Lockdowns and contagion fears triggered a boom in mobile banking and a slide in outlet visits. At Banco BPM, a digital laggard in IT-averse Italy, for instance, up to 65% of transactions are now carried out online against less than half before the pandemic. That trend is here to stay: one in four customers in markets including Germany, Japan and the United States plans to use branches less, or avoid them completely, says Boston Consulting Group. Some bankers estimate that as much as 30% of U.S. banks shut during the lockdown will stay that way.
The global cutback on retail networks began with the 2008 financial crisis. European branches, for instance, have shrunk by nearly a third to 165,000 since then. Hacking a quarter over the next three years, or 40,000 outlets, as consultancy Kearney predicts, could generate annual pre-tax savings of 12 billion euros, assuming a cost of 300,000 euros per bank, Breakingviews calculations show. While small against estimated credit losses of some 400 billion euros in Europe alone from the Covid-19 crisis, those savings are permanent.
The trouble is, the digital shift won’t come for free.

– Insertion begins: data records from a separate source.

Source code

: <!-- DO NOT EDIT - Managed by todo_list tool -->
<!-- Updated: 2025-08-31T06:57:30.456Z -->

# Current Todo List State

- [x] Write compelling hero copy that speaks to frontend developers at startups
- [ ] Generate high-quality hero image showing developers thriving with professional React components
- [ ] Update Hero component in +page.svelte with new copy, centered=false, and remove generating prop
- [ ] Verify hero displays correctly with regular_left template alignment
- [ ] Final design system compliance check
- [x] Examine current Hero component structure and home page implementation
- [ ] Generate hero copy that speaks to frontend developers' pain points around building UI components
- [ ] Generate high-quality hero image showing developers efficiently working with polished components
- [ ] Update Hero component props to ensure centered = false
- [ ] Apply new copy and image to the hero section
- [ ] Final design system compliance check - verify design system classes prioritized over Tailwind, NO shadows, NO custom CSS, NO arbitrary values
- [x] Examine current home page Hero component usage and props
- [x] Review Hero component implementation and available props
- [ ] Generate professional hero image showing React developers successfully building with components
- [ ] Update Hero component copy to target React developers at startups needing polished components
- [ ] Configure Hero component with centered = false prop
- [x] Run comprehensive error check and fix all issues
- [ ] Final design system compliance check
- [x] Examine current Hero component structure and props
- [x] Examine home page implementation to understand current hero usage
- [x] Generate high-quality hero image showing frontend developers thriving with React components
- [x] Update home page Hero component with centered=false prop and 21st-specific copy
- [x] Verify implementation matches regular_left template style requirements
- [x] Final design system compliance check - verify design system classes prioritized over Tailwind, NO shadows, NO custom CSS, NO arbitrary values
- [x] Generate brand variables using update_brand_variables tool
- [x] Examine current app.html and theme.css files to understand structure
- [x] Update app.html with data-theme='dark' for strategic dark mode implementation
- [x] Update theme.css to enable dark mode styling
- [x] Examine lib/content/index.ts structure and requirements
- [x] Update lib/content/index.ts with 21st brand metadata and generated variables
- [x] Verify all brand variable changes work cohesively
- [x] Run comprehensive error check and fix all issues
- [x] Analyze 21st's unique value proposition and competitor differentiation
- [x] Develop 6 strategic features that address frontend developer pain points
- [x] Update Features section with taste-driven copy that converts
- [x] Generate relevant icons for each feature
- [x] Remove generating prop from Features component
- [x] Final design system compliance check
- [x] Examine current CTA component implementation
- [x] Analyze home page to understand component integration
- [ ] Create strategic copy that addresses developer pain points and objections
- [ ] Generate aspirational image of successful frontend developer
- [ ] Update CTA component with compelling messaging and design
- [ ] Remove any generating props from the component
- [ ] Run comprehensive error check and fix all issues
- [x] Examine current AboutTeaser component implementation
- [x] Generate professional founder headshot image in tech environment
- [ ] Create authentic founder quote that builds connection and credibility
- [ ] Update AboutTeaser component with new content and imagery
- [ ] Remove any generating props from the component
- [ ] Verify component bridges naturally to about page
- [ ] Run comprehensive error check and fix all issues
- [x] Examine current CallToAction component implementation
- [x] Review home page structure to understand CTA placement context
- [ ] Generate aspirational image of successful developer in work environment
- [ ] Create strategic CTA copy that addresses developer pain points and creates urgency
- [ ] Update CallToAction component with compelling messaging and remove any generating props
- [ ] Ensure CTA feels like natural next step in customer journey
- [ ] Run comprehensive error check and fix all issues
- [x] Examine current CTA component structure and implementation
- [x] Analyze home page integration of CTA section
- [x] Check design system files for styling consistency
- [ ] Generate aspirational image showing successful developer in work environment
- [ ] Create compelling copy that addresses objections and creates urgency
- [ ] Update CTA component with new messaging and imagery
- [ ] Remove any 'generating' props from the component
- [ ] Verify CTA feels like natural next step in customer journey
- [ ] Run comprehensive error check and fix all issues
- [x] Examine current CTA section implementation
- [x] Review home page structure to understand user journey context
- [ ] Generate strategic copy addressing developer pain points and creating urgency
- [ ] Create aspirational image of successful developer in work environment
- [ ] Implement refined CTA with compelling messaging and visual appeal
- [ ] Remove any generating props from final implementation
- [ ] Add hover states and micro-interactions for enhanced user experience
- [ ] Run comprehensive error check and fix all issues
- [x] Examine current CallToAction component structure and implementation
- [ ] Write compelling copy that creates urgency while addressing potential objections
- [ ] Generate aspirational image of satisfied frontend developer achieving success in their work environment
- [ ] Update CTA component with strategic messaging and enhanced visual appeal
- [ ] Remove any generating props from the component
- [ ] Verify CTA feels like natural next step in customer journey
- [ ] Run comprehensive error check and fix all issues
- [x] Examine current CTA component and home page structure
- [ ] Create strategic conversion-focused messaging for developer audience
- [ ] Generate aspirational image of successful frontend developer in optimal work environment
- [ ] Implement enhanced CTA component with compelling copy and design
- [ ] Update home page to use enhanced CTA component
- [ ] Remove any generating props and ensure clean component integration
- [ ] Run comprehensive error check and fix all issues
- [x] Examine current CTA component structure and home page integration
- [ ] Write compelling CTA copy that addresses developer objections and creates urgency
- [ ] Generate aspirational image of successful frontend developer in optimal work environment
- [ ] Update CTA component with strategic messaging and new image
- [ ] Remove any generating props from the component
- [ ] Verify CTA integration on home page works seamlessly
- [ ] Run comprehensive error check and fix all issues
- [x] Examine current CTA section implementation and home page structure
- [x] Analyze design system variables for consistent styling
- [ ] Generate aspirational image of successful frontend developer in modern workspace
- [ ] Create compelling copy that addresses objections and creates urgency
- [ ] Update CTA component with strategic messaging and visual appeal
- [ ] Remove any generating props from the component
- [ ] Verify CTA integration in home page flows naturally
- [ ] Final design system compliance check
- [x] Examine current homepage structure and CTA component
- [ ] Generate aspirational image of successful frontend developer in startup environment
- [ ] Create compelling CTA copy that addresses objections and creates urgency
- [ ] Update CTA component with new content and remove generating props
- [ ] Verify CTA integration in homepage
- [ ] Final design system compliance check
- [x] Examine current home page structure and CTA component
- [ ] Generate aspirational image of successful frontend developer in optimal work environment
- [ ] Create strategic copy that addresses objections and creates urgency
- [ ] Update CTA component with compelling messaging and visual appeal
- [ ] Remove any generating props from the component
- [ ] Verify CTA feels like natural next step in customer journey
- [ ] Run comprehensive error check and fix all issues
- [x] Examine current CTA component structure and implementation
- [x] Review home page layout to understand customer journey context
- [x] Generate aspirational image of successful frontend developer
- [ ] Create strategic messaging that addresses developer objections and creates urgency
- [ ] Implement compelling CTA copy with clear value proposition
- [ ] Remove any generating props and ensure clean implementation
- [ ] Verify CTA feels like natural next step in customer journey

Laying off staff may cost three years of salary in countries like Spain. Closing branches also creates customer attrition. And the investments needed to go digital are hefty. UniCredit, which planned to close 500 western European outlets before the pandemic, has earmarked 900 million euros of new IT costs per year by 2023, against 1 billion euros of overall planned savings from staff and branch reductions. Community and second-tier banks may not be able to afford such investments while low interest rates crush their bottom lines, likely pushing them to consolidate.
Moreover, the branches that survive will serve different purposes. As routine transactions move fully online, they will become centres for higher-value advisory functions, like the selling of complex, and more profitable, products, or lending to small businesses. That will also limit the size of any savings. Once the pandemic eases, bank branches will certainly be down, but not completely out.